L’assenza di ogni traccia di miseria a Kigali, contrariamente ad altre città africane, è ottenuta al prezzo della violazione dei diritti dei senzatetto e dei bambini della strada, che sono in prigione nell’isola di Iwawa, come l’ha rivelato il giornale The New York Time l’1 maggio 2010.

Peggio ancora, il contrasto tra il fasto della città e la miseria della campagna è il risultato di una discriminazione etnica più forte che mai.

Gli Hutu, che costituiscono l’84% della popolazione rwandese, sono esclusi quasi totalmente dal potere. Sono collettivamente considerati come dei genocidari”.

Le statistiche sono molto eloquenti a proposito della discriminazione contro gli Hutu. L’alto comando dell’esercito ruandese comprende un ufficiale superiore hutu per 1 590 000 abitanti hutu e un ufficiale superiore tutsi per 34 600 abitanti tutsi.

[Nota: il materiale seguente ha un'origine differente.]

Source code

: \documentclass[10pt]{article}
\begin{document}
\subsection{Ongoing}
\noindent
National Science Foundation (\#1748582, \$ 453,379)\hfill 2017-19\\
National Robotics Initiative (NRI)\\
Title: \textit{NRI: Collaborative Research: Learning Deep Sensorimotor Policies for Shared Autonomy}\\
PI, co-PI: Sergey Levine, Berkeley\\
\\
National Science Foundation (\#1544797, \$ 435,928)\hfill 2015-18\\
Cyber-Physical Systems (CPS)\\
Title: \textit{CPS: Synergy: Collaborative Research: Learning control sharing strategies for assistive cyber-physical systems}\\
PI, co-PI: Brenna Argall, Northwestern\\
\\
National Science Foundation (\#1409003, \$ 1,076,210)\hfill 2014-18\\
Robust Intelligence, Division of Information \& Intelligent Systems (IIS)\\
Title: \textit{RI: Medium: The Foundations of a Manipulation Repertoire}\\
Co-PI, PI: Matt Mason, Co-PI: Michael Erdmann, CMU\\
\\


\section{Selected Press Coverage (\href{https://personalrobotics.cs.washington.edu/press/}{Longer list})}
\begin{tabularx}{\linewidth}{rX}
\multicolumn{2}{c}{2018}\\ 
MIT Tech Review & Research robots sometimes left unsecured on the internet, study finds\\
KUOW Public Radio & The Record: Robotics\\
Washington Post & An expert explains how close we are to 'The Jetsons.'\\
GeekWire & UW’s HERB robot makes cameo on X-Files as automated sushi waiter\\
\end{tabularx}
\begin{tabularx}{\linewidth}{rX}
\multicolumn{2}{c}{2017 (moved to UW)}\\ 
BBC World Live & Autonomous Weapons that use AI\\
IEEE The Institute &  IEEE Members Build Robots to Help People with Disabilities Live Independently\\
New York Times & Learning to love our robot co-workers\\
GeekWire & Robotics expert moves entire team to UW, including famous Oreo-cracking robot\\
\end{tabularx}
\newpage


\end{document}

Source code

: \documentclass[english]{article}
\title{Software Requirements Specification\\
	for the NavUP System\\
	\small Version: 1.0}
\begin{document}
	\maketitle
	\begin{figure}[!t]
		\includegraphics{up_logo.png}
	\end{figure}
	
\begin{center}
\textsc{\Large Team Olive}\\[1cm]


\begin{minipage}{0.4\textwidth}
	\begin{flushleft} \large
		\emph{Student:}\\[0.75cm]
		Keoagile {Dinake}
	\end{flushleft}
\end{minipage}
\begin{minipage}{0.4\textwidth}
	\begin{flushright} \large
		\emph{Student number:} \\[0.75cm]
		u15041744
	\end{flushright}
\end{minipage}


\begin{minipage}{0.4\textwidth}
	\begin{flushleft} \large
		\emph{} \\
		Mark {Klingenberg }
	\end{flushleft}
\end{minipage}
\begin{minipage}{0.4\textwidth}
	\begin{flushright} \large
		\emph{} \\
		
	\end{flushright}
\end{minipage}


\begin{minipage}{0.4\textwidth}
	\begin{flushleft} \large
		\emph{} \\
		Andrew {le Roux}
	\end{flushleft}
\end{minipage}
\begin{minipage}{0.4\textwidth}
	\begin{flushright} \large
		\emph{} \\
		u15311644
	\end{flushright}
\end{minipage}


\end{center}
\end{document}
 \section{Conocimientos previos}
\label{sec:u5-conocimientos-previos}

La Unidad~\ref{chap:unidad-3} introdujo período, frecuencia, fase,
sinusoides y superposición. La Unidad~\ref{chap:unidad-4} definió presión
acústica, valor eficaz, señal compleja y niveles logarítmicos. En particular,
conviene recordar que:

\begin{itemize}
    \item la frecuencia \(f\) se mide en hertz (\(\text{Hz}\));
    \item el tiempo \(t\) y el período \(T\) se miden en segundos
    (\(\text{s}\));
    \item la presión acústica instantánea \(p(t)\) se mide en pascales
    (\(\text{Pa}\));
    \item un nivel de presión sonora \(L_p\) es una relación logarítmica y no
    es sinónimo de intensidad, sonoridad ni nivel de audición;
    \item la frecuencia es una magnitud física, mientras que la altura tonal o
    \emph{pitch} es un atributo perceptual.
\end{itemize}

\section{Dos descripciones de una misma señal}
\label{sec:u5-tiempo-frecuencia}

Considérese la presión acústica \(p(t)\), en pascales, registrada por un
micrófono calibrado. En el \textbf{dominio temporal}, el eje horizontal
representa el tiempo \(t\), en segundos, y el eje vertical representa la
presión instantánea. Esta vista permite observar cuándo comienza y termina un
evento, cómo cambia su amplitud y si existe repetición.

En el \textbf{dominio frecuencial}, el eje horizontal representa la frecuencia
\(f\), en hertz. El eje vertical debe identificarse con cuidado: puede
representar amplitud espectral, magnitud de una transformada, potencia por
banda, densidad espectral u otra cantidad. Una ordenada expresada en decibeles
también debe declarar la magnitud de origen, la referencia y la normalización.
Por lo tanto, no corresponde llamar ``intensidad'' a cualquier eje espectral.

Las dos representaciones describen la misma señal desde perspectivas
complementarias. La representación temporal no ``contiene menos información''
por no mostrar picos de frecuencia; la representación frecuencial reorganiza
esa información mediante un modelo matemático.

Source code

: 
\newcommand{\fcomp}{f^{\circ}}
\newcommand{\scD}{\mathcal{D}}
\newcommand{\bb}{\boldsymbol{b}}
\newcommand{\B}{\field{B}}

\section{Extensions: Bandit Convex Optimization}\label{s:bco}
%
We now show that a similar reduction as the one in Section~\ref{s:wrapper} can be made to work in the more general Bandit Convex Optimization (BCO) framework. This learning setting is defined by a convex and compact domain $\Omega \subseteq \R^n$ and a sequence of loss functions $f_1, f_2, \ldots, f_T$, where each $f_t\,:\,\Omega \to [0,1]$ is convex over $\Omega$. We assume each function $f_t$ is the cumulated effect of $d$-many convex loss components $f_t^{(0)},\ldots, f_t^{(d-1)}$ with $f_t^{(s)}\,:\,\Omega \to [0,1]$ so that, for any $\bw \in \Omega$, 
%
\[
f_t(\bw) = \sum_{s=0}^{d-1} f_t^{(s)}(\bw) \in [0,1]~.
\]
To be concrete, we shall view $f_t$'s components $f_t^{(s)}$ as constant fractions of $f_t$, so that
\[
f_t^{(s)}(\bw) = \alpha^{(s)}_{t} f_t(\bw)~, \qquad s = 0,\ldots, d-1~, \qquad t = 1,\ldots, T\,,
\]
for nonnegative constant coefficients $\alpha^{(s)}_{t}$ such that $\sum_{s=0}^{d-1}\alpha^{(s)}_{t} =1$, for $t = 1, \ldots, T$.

Parimenti, nell’amministrazione pubblica rwandese, si registra un alto dirigente hutu per 500 000 abitanti hutu e un alto dirigente tutsi per 70 000 abitanti tutsi.

Gli orfani hutu della tragedia del 1994 sono abbandonati alla loro triste sorte contrariamente agli orfani tutsi che sono assistiti dal Fondo per l’aiuto ai superstiti del genocidio. La minima evocazione delle atrocità subite dagli Hutu è fortemente repressa dalle vaghe leggi sul “divisionismo” e “l’ideologia del genocidio” che causano un catena di arresti arbitrari.

Al di là dell’apparenza di modernità urbana, il Rwanda assomiglia più ad un vulcano in prossimità di un’eruzione che ad un’isola di prosperità in mezzo alla miseria africana.